The one thing that can never be said for Field Music’s latest album Flat White Moon, released on Friday, is that it’s boring. All over the album are interesting musical choices that seem to draw influences from everything from jazz to folk while still sounding cohesive. The brothers that make up the band, David and Peter Brewis, have outdone themselves with most of the instrumentation on the album. Though the album contains some fun tracks, the English indie-rock band still falls flat in terms of creativity and originality.

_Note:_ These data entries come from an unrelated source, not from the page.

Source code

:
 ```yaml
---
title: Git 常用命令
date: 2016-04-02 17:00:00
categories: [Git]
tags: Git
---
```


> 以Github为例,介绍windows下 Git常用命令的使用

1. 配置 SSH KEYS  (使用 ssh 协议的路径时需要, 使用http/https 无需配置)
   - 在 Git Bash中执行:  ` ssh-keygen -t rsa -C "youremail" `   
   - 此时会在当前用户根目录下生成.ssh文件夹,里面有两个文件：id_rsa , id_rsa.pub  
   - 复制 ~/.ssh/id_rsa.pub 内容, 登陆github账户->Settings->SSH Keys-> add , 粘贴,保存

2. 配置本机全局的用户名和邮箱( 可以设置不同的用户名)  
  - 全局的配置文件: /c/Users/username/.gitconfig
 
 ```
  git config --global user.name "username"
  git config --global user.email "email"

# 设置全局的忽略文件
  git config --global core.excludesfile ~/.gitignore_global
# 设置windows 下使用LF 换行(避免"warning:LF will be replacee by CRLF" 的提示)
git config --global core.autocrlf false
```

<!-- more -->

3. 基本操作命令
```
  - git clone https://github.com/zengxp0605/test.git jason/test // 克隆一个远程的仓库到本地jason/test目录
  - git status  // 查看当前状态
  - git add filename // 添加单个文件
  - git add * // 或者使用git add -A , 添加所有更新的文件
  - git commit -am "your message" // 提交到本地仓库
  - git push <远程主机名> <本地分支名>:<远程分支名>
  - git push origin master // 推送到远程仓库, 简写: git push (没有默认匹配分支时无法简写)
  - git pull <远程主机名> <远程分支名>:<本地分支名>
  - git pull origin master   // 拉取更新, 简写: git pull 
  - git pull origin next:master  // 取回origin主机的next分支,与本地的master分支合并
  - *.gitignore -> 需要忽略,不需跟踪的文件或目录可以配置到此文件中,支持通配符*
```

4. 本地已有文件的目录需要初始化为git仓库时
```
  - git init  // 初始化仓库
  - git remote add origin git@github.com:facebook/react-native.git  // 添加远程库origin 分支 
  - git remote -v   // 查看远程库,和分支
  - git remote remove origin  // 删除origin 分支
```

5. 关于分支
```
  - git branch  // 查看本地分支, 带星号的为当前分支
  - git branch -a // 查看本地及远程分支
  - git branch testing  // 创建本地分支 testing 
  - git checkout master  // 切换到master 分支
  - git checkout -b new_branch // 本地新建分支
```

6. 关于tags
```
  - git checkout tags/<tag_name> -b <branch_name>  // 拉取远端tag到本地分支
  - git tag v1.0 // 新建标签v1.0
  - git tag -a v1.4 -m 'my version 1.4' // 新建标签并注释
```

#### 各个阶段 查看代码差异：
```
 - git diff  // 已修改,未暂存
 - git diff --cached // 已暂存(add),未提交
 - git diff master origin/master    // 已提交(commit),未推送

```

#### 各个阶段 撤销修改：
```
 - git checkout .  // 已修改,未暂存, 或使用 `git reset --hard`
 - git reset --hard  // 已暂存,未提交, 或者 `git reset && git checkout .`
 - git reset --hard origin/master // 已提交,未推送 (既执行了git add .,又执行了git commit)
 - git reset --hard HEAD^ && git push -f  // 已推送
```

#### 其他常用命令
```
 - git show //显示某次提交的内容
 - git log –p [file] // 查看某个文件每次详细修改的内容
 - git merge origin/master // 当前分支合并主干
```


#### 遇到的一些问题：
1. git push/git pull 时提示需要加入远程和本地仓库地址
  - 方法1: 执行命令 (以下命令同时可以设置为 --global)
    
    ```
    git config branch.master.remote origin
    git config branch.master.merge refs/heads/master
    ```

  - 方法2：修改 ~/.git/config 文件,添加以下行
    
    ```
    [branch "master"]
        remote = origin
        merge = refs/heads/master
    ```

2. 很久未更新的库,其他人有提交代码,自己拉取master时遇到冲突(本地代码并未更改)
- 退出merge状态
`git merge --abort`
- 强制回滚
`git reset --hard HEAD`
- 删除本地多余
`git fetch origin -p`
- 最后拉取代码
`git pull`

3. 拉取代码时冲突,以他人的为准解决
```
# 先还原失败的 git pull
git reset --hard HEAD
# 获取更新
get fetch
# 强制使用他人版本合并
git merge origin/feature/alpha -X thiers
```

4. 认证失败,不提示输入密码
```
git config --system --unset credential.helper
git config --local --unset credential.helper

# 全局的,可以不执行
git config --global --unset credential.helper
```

The riff on “Do Me a Favour” feels gentle and familiar while still enabling the track to experiment with dynamic vocals as the musicians switch between gentle crooning and harsher, punctuated lines. Playing into the theme of nostalgia and familiarity the pair sings: “That when I am out there/ With no one to hold onto/ I’ll have you in my head.” Every instrument adds another layer of melodic complexity to the song, ultimately ending with a sound significantly evolved from its initial simple guitar tune.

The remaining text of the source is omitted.